Let-expression in the EDSL indeed solves the sharing problem, but only
partially.
Recursion appears when you have a leaf node pointing back to the root
node or another branch and forming a cyclic graph in the data
structure. It is often desirable to recover cyclic sharing when
showing/reading/interpretating EDSL programs.
One possible solution is to further introduce a fixed point data
constructor, a Rec or even LetRec to explicitly capture cycles. But
then you still incur much overheads interpreting them, and syntax wise
it just gets more and more complicated to the point that turning the
EDSL into a DSL (or even a preprocessor with your own lexer and
parser) becomes more attractive.
Another alternative is to express the EDSL as Monad/MonadFix, or
Arrows/ArrowLoop. There are still interpretive overheads, but at the
very least they could help with the syntax.
The tagless paper is really nice, but I doubt it offers solutions to
the (cyclic) sharing problem.
On 2/13/08, Chung-chieh Shan
Henning Thielemann
wrote in article in gmane.comp.lang.haskell.cafe: It seems to become a FAQ. I think all DSLs suffer from the same problems: sharing and recursion. I've used wrappers for CSound, SuperCollider, MetaPost, they all have these problems.
What do you mean by the "recursion" problem?

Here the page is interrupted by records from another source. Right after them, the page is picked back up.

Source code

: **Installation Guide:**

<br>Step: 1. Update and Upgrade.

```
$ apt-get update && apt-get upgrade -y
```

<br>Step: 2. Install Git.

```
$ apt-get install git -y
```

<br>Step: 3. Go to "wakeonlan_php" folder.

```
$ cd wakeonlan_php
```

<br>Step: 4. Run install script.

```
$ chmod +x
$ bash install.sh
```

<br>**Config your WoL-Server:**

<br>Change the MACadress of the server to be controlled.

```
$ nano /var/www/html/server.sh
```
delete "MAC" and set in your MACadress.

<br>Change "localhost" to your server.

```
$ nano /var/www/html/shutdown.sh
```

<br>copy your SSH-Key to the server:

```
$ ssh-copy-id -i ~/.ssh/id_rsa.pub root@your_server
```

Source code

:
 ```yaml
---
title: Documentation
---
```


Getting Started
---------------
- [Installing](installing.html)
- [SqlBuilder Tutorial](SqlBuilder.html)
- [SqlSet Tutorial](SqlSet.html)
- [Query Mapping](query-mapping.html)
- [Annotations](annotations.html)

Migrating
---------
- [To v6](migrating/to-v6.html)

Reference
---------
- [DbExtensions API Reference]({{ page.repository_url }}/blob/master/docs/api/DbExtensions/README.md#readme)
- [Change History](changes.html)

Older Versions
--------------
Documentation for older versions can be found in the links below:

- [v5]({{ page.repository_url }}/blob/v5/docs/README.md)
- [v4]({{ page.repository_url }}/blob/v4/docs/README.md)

Sometimes (or perhaps even often), sharing in an EDSL can be expressed in two ways. First, to reuse a -value- in the embedded language, you could introduce a "let" construct in the embedded language.
let_ expr body = body expr
Second, to reuse an -expression- in the embedded language, if your interpreter is compositional (here by "interpreter" I include a compiler, and by "compositional" I mean a fold), then you can represent an embedded expression simply as its interpretation.